Hengameh Yaghoobifarah, geboren 1991 in Kiel, studierte Medienkulturwissenschaft und Skandinavistik in Freiburg und Linköping. Nach einem Zwischenstopp in Wien zog Hengameh Yaghoobifarah 2014 nach Berlin und arbeitet dort seitdem in der Redaktion des Missy Magazine. Außerdem schreibt Hengameh Yaghoobifarah frei für deutschsprachige Medien, seit 2016 etwa die Kolumne »Habibitus« für die taz. 2019 hat Hengameh Yaghoobifarah gemeinsam mit Fatma Aydemir die viel beachtete Anthologie »Eure Heimat ist unser Albtraum« herausgegeben.

Was war zuerst da gewesen, der Tod oder die Trauer? Nushin hat bereits mit sechs Jahren auf einem Zeichenblock ihr Desinteresse am Leben signalisiert, man hätte es kommen sehen können, und doch sitzen wir erschlagen auf ihrer Couch, Mâmân mit Sultan auf ihrem Schoß, Parvin und ich, und starren an die Wand. Wie oft hat Nushin morgens nach dem Duschen in ihr Handtuch gewickelt hier gesessen, von ihrer eigenen Apathie zu sehr gelähmt, um sich anzuziehen, und ihr leerer Blick hat sich immer zur selben Stelle der Tapete verirrt?
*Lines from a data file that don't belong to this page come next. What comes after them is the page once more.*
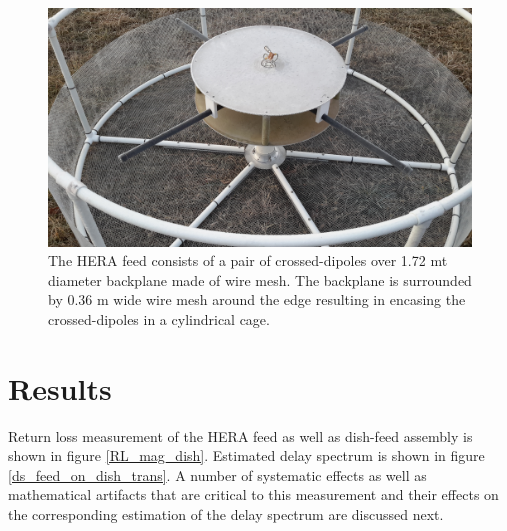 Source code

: \documentclass[twocolumn]{emulateapj}
\newcommand{\vis}{{V}}
\begin{document}
    \begin{figure}
    \centering
    \includegraphics[trim={2cm 10cm 20cm 5cm},clip, totalheight=0.3\textheight]{plots/herafeed.jpg}
    \vspace{1.0 em}
    \caption{The HERA feed consists of a pair of crossed-dipoles over 1.72 mt diameter backplane made of wire mesh. The backplane is surrounded by 0.36 m wide wire mesh around the edge resulting in encasing the crossed-dipoles in a cylindrical cage.}
    \label{fig:herafeed}
    \end{figure}
    
    
    \section{\textbf{Results}}
    
    Return loss measurement of the HERA feed as well as dish-feed assembly is shown in figure \ref{RL_mag_dish}. Estimated        
    delay spectrum is shown in figure \ref{ds_feed_on_dish_trans}. A number of systematic effects as well as
    mathematical artifacts that are critical to this measurement and their effects
    on the corresponding estimation of the delay spectrum are discussed next. 
    
    
    
\end{document}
Das Absurdeste an diesem Moment ist Mâmâns Hund. Niemals hätte ich früher gedacht, dass sie ein Tier in ihr Haus lassen würde. Aber das war, bevor sie über den Telegram-Familienchat erfahren hat, dass alle reichen Frauen in Teheran einen Schoßhund besitzen. Sie ist zwar weder eine reiche Frau, noch lebt sie in Teheran, aber Sultan ist auch kein klassischer Hund. Das sagt man zwar immer über gut erzogene und vor allem gut riechende Köter, aber in Sultans Fall stimmt es wirklich. Diese kleine Diva könnte eine mehrfach geschiedene Frau Ü50 sein, die ausschließlich langstielige, parfümierte Zigaretten raucht und ihren Lippenstift etwas zu weit über den Lippenrand aufträgt. Mâmân und Sultan, sie viben einfach. Sultan ist die Busenfreundin, die sie nie hatte. Nur ohne Busen. Dafür mit einem pinken Louis-Vuitton-Halsband, das ich ihr vor zwei Jahren aus China bestellt habe.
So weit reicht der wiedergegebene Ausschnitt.